- Interactive map of Bimanbandar Thana
- Bimanbandar Thana Location of Bimanbandar Thana within Dhaka Bimanbandar Thana Location of Bimanbandar Thana within Dhaka Division Bimanbandar Thana Location of Bimanbandar Thana within Bangladesh
- Coordinates: 23°51′03″N 90°24′39″E﻿ / ﻿23.8509°N 90.4109°E
- Country: Bangladesh
- Division: Dhaka Division
- District: Dhaka District

Area
- • Total: 8.02 km^{2} (3.10 sq mi)
- Elevation: 23 m (75 ft)

Population (2022)
- • Total: 7,424
- • Density: 1,325/km^{2} (3,430/sq mi)
- Time zone: UTC+6 (BST)
- Postal code: 1229
- Area code: 02

= Bimanbandar Thana, Dhaka =

Administrative area of Dhaka, Bangladesh

Bimanbandar Thana is a thana of Dhaka City.

== History ==
Bimanbandar Thana was created in 2001. It is composed of parts of Ward no. 1, Ward no. 98, and Dakkhinkhan.

== Geography ==
It is bounded by Pallabi, Uttara, and Dhakshinkhan Thana to the north, Khilkhet and Cantonment thanas to the south, Khilkhet and Dakshinkhan thanas to the east, and Cantonment and Pallabi thanas to the west.

== Demographics ==

According to the 2022 Bangladeshi census, Bimanbandar Thana had 1,739 households and a population of 7,424. 4.73% of the population were under 5 years of age. Bimanbandar had a literacy rate (age 7 and over) of 96.14%: 97.21% for males and 94.64% for females, and a sex ratio of 136.13 males for every 100 females.

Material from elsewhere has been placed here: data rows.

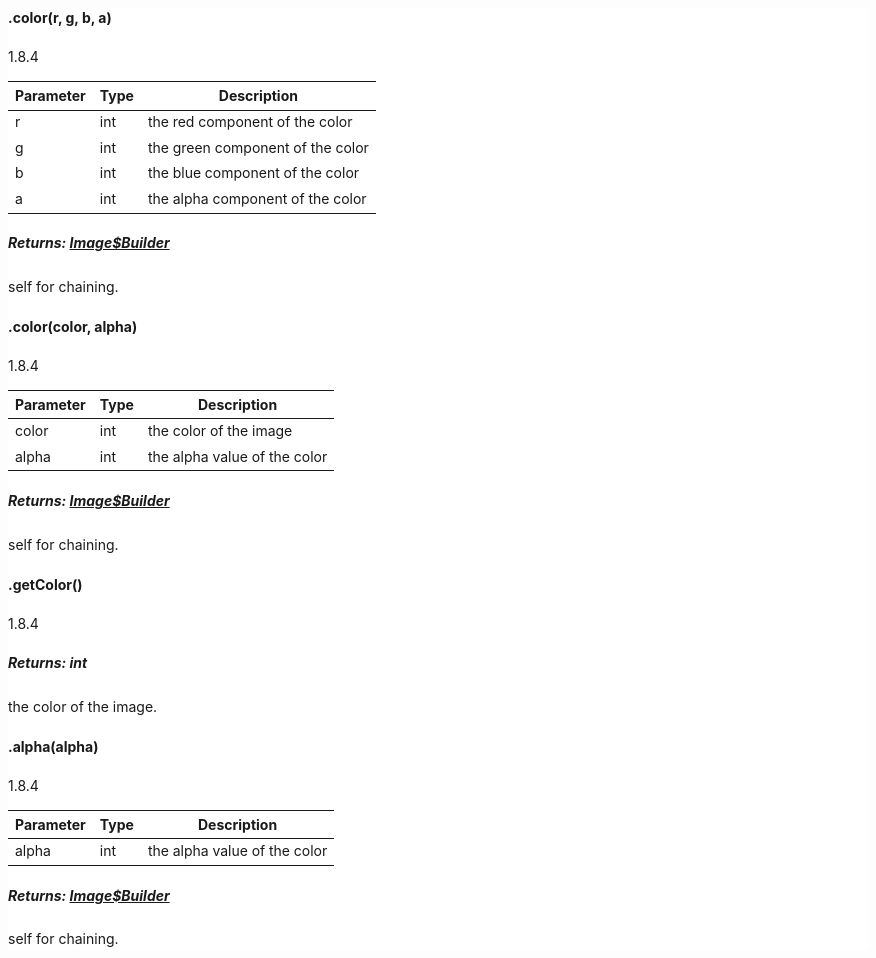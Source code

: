 

#### .color(r, g, b, a)

1.8.4

| Parameter | Type | Description |
|---|---|---|
| r | int | the red component of the color |
| g | int | the green component of the color |
| b | int | the blue component of the color |
| a | int | the alpha component of the color |

##### Returns: [Image$Builder](#)

self for chaining.



#### .color(color, alpha)

1.8.4

| Parameter | Type | Description |
|---|---|---|
| color | int | the color of the image |
| alpha | int | the alpha value of the color |

##### Returns: [Image$Builder](#)

self for chaining.



#### .getColor()

1.8.4


##### Returns: int

the color of the image.



#### .alpha(alpha)

1.8.4

| Parameter | Type | Description |
|---|---|---|
| alpha | int | the alpha value of the color |

##### Returns: [Image$Builder](#)

self for chaining.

According to the 2011 Census of Bangladesh, Bimanbandar Thana had 2,120 households with an average household size of 4.10 and a population of 10,626. Males constituted 58.41% (6,207) of the population, while females constituted 41.59% (4,419). Bimanbandar Thana had a literacy rate (age 7 and over) of 82.7%, compared to the national average of 51.8%, and a sex ratio of 140. There were 39 floating people in the jurisdiction.

The religious breakdown was: Muslim 94.74% (10,067), Hindu 4.59% (488), Christian 0.28% (30), Buddhist 0.24% (25), and others 0.15% (16). 35 ethnic people were living there.